OCC's Hsu Urges Multifactor AuthenticationMFA Plus Patch Management and Backups Can Prevent Cyber Incidents
A top federal regulatory official urged financial institutions to implement multifactor authentication for all nonpublic systems, telling an audience of financial executives that a majority of breaches could be avoided or mitigated through basic cybersecurity controls.
See Also: Should Banks be the Guardians of Digital Identity?
The frequency and severity of attacks against financial institutions have mounted over the past years, said Michael Hsu, acting comptroller for the currency, before a Beltway-area audience on Tuesday. A majority of financial system breaches observed by the Office of the Comptroller of Currency boil down to failures in strong authentication, unpatched systems and poor response or resilience, said Hsu.

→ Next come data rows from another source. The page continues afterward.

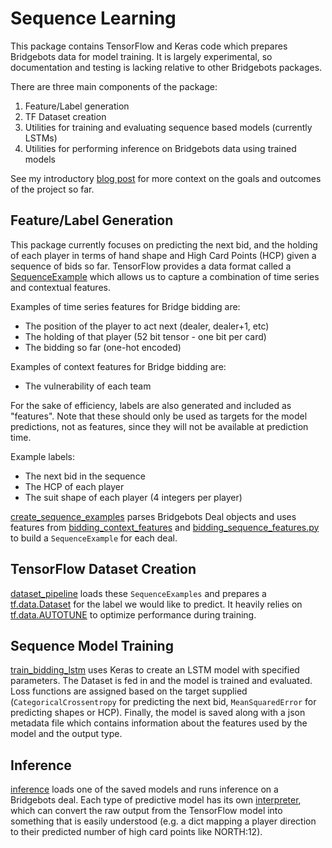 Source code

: # Sequence Learning

This package contains TensorFlow and Keras code which prepares Bridgebots data for model training. It is largely experimental, so documentation and testing is lacking relative to other Bridgebots packages.

There are three main components of the package:
1. Feature/Label generation
2. TF Dataset creation
3. Utilities for training and evaluating sequence based models (currently LSTMs)
4. Utilities for performing inference on Bridgebots data using trained models

See my introductory [blog post](https://forrestrice.com/posts/Bridgebots-ML-Introduction/) for more context on the goals and outcomes of the project so far.

## Feature/Label Generation
This package currently focuses on predicting the next bid, and the holding of each player in terms of hand shape and High Card Points (HCP) given a sequence of bids so far. TensorFlow provides a data format called a [SequenceExample](https://www.tensorflow.org/api_docs/python/tf/train/SequenceExample) which allows us to capture a combination of time series and contextual features.

Examples of time series features for Bridge bidding are:
* The position of the player to act next (dealer, dealer+1, etc)
* The holding of that player (52 bit tensor - one bit per card)
* The bidding so far (one-hot encoded)

Examples of context features for Bridge bidding are:
* The vulnerability of each team

For the sake of efficiency, labels are also generated and included as "features". Note that these should only be used as targets for the model predictions, not as features, since they will not be available at prediction time.

Example labels:
* The next bid in the sequence
* The HCP of each player
* The suit shape of each player (4 integers per player)

[create_sequence_examples](./bridgebots_sequence/create_sequence_examples.py) parses Bridgebots Deal objects and uses features from [bidding_context_features](./bridgebots_sequence/bidding_context_features.py) and [bidding_sequence_features.py](./bridgebots_sequence/bidding_sequence_features.py) to build a `SequenceExample` for each deal.

## TensorFlow Dataset Creation
 [dataset_pipeline](./bridgebots_sequence/dataset_pipeline.py) loads these `SequenceExamples` and prepares a [tf.data.Dataset](https://www.tensorflow.org/api_docs/python/tf/data/Dataset) for the label we would like to predict. It heavily relies on [tf.data.AUTOTUNE](https://www.tensorflow.org/guide/data_performance) to optimize performance during training. 

## Sequence Model Training
[train_bidding_lstm](./bridgebots_sequence/train_bidding_lstm.py) uses Keras to create an LSTM model with specified parameters. The Dataset is fed in and the model is trained and evaluated. Loss functions are assigned based on the target supplied (`CategoricalCrossentropy` for predicting the next bid, `MeanSquaredError` for predicting shapes or HCP). Finally, the model is saved along with a json metadata file which contains information about the features used by the model and the output type.

## Inference
[inference](./bridgebots_sequence/inference.py) loads one of the saved models and runs inference on a Bridgebots deal. Each type of predictive model has its own [interpreter](./bridgebots_sequence/interpreter.py), which can convert the raw output from the TensorFlow model into something that is easily understood (e.g. a dict mapping a player direction to their predicted number of high card points like NORTH:12).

Security practitioners have long touted multifactor authentication - in which anyone logging onto a system must present additional evidence of legitimacy besides a password, such as a one-time code - as an essential element of cybersecurity. Especially when tied to a hardware fob, multifactor makes it significantly harder for hackers to penetrate systems.
A pan-federal financial sector regulatory agency group last August published guidance emphasizing the importance of multifactor authentication.
Hsu also told the audience that unpatched or misconfigured systems follow compromised credentials as the most common contributing factor to data breaches. "Malicious actors are very familiar with the security settings of commonly used software products," he said.
Financial institutions should also be prepared to respond to an attack, including through systems for backed up data that are kept offline.
"Even relatively unsophisticated attacks can cause significant damage and disruption under the right conditions," he said.